At least the theatre was packed, despite the fact that they had charged double the normal ticket price. For the past four years, all Paris had been obsessed by the Ballets Russes and by him, its star, Nijinsky – the young savage. Tonight, an unseasonably warm evening at the end of May, they were to premiere a daring new ballet billed as being created by three poets: Igor Stravinsky, its thoroughly modern composer; Nicholas Roerich, a distinguished student of pre-historical, pagan Russia, its set designer; and Nijinsky, its brilliant twenty-four-year-old choreographer. Although it was rumoured that their charming but ruthless impresario, Sergey Diaghilev, was not above giving away tickets to ensure a full house, the thought of empty seats on such a night was inconceivable.

Through the peephole in the curtain he could see his mother in the front row (her usual seat; her one evening dress), and then all around her the city's cultural and social elite. The diamonds on the bosoms and the bare, white arms of chic ladies from the grand
arrondissements
– the sort whose parties dapper little Monsieur Proust (his
Du côté de chez Swann
would come out in six months' time) schemed to get invited to – glittered alongside the soft jackets worn by self-proclaimed aesthetes, writers and artists, who scorned formal evening wear as bourgeois trappings of an outdated society, considering themselves guardians of the new wave. Igor in his element, four rows from the front, nervously anticipating the applause; glamorous Misia Sert, fanning herself against the heat, waiting for Diaghilev to join her in the box she had booked for every night of their season. Many of them were friends and acquaintances, here to defend their bold new work. The grandees, he knew, were here to be shocked by it.

Aware that some of the audience might find the new material
disturbing, Sergey Pavlovich had constructed the rest of the programme to pander to potential critics. The show had opened with the moonlit elegance of Chopin and tulle skirts and would progress, after their premiere, to the ethereal romance of
Le Spectre de la Rose
– his virtuoso role, the one that made audiences gasp, and the only part he would be dancing tonight – before concluding with the wild, warlike Tatar dances from the opera
Prince Igor
. Only
Le Sacre du printemps
could possibly be seen as controversial.

This was the Ballets Russes' third performance at the brand-new Théâtre des Champs-Elysées and he should have been encouraged by the knowledge that it was his image, alongside that of Isadora Duncan, that had inspired the decorative bas-reliefs on the exterior, almost leaping out of the marble into the air. All things considered, the dress rehearsal had gone well (as it ought to have done, after the nearly one hundred expensive practice sessions he had insisted upon) and that morning an early notice in
Le Figaro
had raved about the ballet's dazzling modernity. His sister Bronia thought he was calm, waiting to be judged but confident his art would not be found wanting.

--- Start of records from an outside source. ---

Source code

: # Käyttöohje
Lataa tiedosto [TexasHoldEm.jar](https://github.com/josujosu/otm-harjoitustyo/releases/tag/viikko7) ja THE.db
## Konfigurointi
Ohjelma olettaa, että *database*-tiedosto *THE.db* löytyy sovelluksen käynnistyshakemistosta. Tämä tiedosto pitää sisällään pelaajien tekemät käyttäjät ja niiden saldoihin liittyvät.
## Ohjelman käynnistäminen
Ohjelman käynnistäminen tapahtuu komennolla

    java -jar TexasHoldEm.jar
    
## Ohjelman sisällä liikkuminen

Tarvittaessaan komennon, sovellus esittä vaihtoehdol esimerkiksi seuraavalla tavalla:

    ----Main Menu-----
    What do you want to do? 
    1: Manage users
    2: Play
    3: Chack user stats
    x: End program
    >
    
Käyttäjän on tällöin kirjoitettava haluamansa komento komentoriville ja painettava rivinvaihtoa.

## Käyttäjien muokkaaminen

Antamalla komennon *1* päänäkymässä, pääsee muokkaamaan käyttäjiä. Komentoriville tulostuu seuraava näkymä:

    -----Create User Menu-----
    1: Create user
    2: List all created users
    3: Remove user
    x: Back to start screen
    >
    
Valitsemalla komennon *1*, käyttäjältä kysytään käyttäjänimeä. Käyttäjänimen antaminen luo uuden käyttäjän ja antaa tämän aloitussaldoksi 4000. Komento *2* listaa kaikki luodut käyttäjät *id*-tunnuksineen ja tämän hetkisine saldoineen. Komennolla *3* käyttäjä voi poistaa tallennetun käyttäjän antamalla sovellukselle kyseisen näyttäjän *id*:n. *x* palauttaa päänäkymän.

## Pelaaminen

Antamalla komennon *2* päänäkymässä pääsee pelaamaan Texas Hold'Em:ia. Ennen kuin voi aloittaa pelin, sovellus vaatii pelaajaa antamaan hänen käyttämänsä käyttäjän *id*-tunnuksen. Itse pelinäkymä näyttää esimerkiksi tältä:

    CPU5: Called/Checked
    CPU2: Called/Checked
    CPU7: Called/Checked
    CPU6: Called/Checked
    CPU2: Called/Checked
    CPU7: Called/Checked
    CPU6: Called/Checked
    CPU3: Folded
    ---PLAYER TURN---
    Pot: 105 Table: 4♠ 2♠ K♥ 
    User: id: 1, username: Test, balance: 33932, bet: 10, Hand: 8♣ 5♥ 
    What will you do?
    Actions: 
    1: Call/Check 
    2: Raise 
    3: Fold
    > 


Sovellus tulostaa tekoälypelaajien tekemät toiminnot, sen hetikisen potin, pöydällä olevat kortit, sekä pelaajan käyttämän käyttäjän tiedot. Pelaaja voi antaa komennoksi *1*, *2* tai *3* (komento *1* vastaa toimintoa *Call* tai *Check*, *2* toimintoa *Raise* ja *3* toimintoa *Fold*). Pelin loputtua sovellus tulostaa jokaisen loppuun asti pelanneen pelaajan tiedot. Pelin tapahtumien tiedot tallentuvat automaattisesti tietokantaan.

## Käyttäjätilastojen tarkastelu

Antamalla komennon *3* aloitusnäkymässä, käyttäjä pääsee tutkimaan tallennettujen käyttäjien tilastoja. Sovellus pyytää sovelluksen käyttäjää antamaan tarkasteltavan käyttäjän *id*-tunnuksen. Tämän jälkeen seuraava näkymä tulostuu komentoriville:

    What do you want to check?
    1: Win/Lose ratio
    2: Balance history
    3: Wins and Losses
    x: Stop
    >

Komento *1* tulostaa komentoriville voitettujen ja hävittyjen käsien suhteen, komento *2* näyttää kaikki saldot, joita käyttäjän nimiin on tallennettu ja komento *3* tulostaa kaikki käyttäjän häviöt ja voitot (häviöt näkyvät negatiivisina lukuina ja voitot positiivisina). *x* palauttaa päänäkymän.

But the nerves would not be silenced. Relentlessly they bubbled up into his throat.
L'Après-midi d'un faune
, his first composition, premiered the previous year, in which he played the faun, had caused such a scandal that the onanistic ending had to be altered for subsequent performances. Only two weeks earlier at the Théâtre des Champs-Elysées' grand opening,
Jeux
, the second ballet he had choreographed, had been greeted with hisses and derisive laughter. Despite its score by Debussy, the setting by Léon Bakst of a garden at dusk, and Nijinsky himself in the lead role, its slight premise – two girls and a boy in modern tennis clothes flirting with one another – had not impressed.
Jeux
had been dismissed as immature and ugly. Beneath his arms, the thin silk of his shirt was already wet through.